(What this task involves):
The lines below starting at the line containing "- 排名 7.[87年前的今天永不能忘](https://s.weibo.com/weibo?q=87年前的今天永不能忘)" and ending at the line containing "- 排名 9.[丁程鑫真的泼了王俊凯](https://s.weibo.com/weibo?q=丁程鑫真的泼了王俊凯)" are to be repeated exactly, with both ends kept and nothing else added.

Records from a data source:
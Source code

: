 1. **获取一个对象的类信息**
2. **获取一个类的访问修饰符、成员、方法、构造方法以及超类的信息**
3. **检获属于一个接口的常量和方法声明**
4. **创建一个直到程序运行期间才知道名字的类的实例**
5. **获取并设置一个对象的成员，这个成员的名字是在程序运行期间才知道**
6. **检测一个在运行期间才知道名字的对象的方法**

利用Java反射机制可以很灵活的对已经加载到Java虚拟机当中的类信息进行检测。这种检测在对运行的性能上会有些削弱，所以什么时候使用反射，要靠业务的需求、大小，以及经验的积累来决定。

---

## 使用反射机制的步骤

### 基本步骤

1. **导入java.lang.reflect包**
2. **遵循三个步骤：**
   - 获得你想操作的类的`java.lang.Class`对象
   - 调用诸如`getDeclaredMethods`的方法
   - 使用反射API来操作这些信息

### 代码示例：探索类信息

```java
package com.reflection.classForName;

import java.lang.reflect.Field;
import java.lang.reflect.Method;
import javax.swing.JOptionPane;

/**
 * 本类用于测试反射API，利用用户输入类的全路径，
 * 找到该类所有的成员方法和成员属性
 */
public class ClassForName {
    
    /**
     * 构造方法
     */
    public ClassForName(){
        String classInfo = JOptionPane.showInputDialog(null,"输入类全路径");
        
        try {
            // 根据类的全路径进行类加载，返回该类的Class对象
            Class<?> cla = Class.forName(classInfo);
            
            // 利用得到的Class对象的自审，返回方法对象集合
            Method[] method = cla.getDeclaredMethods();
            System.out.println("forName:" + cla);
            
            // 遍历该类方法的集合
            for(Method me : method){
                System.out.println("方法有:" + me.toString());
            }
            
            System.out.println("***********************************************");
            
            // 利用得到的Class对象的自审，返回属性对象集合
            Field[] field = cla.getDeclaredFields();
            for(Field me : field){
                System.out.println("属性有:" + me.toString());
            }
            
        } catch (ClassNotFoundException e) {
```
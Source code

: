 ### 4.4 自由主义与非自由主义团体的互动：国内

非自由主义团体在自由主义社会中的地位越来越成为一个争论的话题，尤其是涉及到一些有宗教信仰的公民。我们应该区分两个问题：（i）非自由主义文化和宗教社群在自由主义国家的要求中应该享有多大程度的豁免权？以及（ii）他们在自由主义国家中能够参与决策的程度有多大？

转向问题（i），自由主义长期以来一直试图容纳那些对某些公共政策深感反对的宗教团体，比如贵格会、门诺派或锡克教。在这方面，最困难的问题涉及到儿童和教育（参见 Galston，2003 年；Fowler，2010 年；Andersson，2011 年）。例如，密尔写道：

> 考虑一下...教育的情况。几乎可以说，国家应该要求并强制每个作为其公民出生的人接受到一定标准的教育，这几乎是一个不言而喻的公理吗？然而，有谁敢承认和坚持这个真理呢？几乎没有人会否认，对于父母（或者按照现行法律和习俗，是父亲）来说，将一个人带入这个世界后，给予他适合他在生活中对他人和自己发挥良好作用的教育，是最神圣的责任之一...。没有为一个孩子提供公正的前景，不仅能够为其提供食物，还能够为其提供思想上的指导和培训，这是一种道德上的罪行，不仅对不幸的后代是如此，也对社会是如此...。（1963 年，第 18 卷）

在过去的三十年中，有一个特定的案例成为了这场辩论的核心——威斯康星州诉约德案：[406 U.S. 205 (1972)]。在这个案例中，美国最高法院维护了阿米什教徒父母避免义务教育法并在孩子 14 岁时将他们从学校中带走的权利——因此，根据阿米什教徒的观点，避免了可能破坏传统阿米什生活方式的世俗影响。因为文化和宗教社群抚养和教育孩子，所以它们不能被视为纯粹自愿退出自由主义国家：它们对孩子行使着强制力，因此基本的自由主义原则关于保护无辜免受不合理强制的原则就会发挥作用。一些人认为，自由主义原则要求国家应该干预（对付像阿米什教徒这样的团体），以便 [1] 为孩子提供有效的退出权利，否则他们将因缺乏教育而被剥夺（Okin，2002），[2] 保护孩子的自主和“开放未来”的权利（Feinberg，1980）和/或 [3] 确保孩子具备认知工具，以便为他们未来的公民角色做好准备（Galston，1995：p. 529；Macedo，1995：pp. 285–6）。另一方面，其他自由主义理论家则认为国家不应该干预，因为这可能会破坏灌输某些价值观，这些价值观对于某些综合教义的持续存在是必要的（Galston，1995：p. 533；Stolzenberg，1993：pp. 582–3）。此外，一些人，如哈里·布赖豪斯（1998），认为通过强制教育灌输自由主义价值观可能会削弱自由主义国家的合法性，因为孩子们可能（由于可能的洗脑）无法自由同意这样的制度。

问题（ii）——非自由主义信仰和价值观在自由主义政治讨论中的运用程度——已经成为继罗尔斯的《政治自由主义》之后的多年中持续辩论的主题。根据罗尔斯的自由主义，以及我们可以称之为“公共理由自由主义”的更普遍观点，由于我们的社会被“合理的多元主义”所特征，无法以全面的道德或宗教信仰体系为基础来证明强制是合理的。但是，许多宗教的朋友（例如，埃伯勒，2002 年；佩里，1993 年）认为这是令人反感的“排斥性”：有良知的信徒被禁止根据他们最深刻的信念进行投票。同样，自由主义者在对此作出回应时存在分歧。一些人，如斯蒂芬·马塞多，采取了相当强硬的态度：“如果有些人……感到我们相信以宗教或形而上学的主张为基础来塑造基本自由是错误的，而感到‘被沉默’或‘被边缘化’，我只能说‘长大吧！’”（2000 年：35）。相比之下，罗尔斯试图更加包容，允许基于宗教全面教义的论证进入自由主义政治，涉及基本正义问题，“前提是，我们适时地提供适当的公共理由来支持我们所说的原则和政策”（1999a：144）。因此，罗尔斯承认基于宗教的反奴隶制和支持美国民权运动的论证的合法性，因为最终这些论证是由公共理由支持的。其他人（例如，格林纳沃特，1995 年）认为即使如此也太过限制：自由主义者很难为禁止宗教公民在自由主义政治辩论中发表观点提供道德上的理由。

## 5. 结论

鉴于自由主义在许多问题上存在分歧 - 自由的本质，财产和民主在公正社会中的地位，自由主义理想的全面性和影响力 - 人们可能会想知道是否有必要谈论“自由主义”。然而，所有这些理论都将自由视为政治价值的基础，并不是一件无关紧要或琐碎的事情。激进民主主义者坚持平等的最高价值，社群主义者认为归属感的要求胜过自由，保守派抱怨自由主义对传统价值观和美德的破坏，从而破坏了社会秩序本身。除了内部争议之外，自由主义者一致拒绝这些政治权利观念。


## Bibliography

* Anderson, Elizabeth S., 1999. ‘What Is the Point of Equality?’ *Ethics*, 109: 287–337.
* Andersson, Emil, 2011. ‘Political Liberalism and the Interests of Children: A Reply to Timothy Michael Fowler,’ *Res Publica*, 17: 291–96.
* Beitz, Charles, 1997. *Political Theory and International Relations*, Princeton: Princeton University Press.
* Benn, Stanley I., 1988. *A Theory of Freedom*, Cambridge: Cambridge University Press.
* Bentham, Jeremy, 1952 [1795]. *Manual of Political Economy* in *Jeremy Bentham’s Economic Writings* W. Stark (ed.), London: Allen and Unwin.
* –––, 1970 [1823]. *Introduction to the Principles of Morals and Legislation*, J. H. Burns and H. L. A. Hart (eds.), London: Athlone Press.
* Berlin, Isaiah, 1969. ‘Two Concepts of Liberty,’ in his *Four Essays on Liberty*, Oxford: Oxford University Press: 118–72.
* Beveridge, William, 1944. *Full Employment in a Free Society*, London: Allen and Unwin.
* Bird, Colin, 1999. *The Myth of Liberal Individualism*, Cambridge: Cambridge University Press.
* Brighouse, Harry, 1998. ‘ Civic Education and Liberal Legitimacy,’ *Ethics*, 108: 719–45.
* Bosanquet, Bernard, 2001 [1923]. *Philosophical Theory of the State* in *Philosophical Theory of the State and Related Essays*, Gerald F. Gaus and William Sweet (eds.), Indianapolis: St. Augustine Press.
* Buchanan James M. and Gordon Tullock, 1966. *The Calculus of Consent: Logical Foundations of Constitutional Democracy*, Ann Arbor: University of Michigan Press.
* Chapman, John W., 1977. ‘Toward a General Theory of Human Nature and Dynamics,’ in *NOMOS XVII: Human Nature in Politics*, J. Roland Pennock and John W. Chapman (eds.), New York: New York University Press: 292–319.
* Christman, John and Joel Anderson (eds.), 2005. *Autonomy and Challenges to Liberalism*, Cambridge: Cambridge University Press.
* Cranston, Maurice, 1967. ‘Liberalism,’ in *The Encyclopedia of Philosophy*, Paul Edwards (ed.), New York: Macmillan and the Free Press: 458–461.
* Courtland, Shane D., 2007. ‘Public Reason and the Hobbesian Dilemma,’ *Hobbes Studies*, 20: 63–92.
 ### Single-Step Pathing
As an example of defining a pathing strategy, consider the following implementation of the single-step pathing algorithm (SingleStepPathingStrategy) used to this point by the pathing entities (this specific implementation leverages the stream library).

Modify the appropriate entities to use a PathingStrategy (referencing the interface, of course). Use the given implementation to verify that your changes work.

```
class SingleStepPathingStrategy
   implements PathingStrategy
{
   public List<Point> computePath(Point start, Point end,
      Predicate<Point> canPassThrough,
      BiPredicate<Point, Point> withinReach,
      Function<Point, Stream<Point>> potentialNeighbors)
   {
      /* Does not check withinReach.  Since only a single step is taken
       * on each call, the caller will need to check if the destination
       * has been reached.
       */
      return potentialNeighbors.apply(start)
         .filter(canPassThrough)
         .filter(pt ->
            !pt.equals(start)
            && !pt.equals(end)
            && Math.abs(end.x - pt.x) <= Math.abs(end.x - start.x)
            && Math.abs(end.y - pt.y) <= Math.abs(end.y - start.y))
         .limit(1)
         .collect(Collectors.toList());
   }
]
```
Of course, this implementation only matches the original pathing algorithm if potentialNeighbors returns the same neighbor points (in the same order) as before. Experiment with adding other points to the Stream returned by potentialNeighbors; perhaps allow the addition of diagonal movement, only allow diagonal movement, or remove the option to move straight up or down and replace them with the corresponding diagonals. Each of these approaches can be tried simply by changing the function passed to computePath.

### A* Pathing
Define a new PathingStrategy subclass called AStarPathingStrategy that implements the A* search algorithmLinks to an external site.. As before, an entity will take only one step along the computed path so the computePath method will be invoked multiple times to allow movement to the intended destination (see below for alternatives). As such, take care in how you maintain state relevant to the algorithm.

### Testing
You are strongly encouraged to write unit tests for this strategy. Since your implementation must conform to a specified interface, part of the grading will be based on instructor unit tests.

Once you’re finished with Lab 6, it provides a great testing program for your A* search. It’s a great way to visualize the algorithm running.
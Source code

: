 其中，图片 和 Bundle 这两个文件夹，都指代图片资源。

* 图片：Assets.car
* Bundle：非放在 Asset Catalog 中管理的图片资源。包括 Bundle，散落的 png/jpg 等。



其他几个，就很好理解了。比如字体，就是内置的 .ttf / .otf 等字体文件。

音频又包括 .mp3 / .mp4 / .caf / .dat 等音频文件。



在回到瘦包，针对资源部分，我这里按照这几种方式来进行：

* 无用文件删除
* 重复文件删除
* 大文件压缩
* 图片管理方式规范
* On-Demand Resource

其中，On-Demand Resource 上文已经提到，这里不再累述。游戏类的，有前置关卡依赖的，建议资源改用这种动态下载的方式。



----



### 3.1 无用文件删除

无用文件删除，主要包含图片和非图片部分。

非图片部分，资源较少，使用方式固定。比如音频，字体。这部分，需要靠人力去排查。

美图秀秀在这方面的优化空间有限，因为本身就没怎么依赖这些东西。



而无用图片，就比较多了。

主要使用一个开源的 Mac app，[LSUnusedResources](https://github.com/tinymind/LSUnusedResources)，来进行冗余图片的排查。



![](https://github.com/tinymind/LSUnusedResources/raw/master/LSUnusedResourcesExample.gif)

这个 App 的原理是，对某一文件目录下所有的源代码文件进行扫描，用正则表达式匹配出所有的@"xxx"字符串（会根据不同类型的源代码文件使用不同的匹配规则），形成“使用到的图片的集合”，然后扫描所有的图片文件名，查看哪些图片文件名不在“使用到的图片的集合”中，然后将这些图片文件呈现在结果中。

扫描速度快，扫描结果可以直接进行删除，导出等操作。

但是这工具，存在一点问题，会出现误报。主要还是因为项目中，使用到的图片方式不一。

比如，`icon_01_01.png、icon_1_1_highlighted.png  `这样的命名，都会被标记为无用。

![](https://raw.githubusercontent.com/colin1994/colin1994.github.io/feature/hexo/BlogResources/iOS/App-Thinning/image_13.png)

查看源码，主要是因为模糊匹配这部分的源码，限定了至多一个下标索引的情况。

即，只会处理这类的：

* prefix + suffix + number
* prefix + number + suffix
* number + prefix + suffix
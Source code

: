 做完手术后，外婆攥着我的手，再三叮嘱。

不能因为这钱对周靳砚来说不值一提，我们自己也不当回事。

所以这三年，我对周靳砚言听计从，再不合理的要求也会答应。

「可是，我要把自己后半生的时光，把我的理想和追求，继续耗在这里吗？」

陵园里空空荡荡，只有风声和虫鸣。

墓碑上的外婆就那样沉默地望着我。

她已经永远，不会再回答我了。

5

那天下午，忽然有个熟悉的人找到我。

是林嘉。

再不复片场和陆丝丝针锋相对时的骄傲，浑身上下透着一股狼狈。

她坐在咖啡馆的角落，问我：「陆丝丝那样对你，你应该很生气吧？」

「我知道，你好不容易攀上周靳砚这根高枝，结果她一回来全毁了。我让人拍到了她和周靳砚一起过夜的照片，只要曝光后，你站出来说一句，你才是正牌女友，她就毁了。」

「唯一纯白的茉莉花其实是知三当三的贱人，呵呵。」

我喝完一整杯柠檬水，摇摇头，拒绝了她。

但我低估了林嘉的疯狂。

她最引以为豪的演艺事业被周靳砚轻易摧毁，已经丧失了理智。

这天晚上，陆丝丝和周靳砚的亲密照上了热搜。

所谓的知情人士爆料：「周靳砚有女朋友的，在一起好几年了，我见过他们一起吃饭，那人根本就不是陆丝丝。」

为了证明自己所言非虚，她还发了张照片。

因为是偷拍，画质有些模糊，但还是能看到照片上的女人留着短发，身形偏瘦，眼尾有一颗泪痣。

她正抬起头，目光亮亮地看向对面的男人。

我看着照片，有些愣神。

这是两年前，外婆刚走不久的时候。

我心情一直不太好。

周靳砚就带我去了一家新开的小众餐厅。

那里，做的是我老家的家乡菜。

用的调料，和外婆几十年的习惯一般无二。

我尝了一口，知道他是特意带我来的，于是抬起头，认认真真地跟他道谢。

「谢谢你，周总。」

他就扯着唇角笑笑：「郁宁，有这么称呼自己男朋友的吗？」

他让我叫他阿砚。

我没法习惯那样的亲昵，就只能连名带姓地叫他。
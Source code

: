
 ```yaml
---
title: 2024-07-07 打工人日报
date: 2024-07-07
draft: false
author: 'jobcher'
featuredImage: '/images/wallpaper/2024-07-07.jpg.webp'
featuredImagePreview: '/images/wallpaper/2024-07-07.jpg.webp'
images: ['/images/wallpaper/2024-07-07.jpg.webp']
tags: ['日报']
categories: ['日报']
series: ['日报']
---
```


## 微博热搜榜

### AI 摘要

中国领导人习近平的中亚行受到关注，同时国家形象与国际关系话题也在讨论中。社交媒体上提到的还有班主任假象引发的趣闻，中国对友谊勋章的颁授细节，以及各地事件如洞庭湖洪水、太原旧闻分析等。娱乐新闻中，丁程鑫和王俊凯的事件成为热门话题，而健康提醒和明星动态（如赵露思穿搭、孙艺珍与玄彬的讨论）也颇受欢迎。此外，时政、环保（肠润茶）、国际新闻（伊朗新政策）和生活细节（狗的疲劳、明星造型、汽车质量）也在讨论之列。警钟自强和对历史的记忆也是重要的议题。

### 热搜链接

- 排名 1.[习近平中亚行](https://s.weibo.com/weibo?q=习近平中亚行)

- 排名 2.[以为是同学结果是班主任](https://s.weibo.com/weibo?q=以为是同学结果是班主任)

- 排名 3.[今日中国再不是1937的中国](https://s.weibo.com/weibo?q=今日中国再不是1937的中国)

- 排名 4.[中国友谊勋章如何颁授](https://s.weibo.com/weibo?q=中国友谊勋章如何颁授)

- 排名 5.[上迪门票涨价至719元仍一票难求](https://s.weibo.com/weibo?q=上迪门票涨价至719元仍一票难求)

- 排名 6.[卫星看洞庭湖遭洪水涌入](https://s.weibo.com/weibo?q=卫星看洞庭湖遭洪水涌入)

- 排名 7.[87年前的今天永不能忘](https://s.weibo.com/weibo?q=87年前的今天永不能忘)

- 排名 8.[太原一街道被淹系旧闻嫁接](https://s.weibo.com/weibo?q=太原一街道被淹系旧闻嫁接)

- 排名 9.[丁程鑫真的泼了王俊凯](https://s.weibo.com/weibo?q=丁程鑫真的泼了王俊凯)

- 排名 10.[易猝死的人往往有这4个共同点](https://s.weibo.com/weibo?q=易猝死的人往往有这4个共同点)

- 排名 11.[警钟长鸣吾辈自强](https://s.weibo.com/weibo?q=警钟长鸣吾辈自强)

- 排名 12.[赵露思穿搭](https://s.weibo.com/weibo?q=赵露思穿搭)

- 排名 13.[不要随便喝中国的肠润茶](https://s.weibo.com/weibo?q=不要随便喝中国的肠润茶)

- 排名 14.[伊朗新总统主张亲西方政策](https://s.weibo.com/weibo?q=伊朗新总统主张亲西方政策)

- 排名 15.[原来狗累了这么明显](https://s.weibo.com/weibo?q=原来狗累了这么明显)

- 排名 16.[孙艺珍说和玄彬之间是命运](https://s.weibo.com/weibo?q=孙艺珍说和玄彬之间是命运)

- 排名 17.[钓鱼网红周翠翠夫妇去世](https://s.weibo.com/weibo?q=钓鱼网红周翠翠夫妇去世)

(Response):
- 排名 7.[87年前的今天永不能忘](https://s.weibo.com/weibo?q=87年前的今天永不能忘)

- 排名 8.[太原一街道被淹系旧闻嫁接](https://s.weibo.com/weibo?q=太原一街道被淹系旧闻嫁接)

- 排名 9.[丁程鑫真的泼了王俊凯](https://s.weibo.com/weibo?q=丁程鑫真的泼了王俊凯)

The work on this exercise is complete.